On June 30, 2008, Telanetix, Inc., a Delaware corporation ("we," "us," "our" or the "Company"), entered into a securities exchange agreement with the holders (collectively, the "Investors") of all of the currently outstanding debentures and shares of preferred stock of the Company, pursuant to which the Company issued six-year, interest only debentures due June 30, 2014 in exchange for all of the currently outstanding debentures and shares of preferred stock of the Company. The debentures issued amend and restate the terms of the previously outstanding debentures held by the Investors.
The following summarizes the terms of the debentures we issued:
Term. The debentures are due and payable on June 30, 2014.
Interest. Interest accrues at the rate of 12.0% per annum and is payable monthly, commencing on August 1, 2008.
Principal Payment.
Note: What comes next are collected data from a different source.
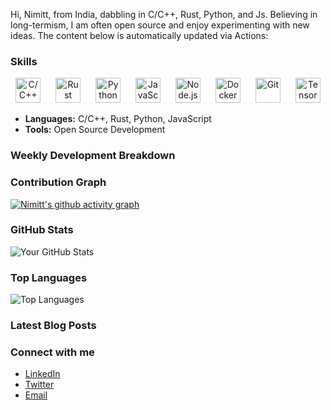 Hi, Nimitt, from India, dabbling in C/C++, Rust, Python, and Js. Believing in long-termism, I am often open source and enjoy experimenting with new ideas. The content below is automatically updated via Actions:

### Skills

<p align="center">
  <img src="https://upload.wikimedia.org/wikipedia/commons/1/18/ISO_C%2B%2B_Logo.svg" alt="C/C++" width="40" height="40" style="margin-right: 20px;"/> 
  <img src="https://www.rust-lang.org/logos/rust-logo-512x512.png" alt="Rust" width="40" height="40" style="margin-right: 20px;"/> 
  <img src="https://www.python.org/static/community_logos/python-logo.png" alt="Python" width="40" height="40" style="margin-right: 20px;"/> 
  <img src="https://upload.wikimedia.org/wikipedia/commons/6/6a/JavaScript-logo.png" alt="JavaScript" width="40" height="40" style="margin-right: 20px;"/> 
  <img src="https://nodejs.org/static/images/logo-hexagon.svg" alt="Node.js" width="40" height="40" style="margin-right: 20px;"/> 
  <img src="https://www.docker.com/sites/default/files/d8/2019-07/vertical-logo-monochromatic.png" alt="Docker" width="40" height="40" style="margin-right: 20px;"/> 
  <img src="https://git-scm.com/images/logos/downloads/Git-Icon-1788C.png" alt="Git" width="40" height="40" style="margin-right: 20px;"/> 
  <img src="https://www.tensorflow.org/images/tf_logo_social.png" alt="TensorFlow" width="40" height="40"/>
</p>

- **Languages:** C/C++, Rust, Python, JavaScript
- **Tools:** Open Source Development


### Weekly Development Breakdown
<!--START_SECTION:waka-->
<!--END_SECTION:waka-->

### Contribution Graph
[![Nimitt's github activity graph](https://github-readme-activity-graph.vercel.app/graph?username=Nimittxo&theme=github-compact)](https://github.com/ashutosh00710/github-readme-activity-graph)

### GitHub Stats
![Your GitHub Stats](https://github-readme-stats.vercel.app/api?username=Nimittxo&show_icons=true&hide_border=true)

### Top Languages
![Top Languages](https://github-readme-stats.vercel.app/api/top-langs/?username=Nimittxo&layout=compact)

### Latest Blog Posts
<!-- BLOG-POST-LIST:START -->
<!-- BLOG-POST-LIST:END -->

### Connect with me
- [LinkedIn](your-linkedin-link)
- [Twitter](your-twitter-link)
- [Email](your-email-link)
The principal amount of the debenture, if not paid earlier, is due and payable on June 30, 2014.
Payments of Interest. We have the right to make interest payments in cash, or upon notice to the holders and compliance with certain equity conditions, we can pay all or a portion of any such payment in common stock valued at a price equal to the lesser of the then effective conversion price (initially $1.25) or 85% of the average of the volume weighted average price, or VWAP, per share for our common stock for the 10 consecutive trading days immediately prior to the applicable payment date.
Early Redemption. We have the right to redeem the debentures before their maturity by payment in cash of 120% of the then outstanding principal amount plus (i) accrued but unpaid interest, (ii) an amount equal to all interest that would have accrued if the principal amount subject to such redemption had remained outstanding through the maturity date and (iv) all liquidated damages and other amounts due in respect of the debenture. To redeem the debentures we must meet certain equity conditions. The payment of the debentures would occur on the 10th day following the date we gave the holders notice of our intent to redeem the debentures. We agreed to honor any notices of conversion that we receive from a holder before the date we pay off the debentures.
Voluntary Conversion by Holder. The debentures are convertible at anytime at the discretion of the holder at a conversion price per share of $1.25, subject to adjustment including full-ratchet, anti-dilution protection.
Forced Conversion. Subject to compliance with certain equity conditions, we also have the right to force conversion if the VWAP for our common stock exceeds 200% of the then effective conversion price for 20 trading days out of a consecutive 30 trading day period. Any forced conversion is subject our meeting certain equity conditions and is subject to a 4.99% cap on the beneficial ownership of our shares of common stock by the holder and its affiliates following such conversion.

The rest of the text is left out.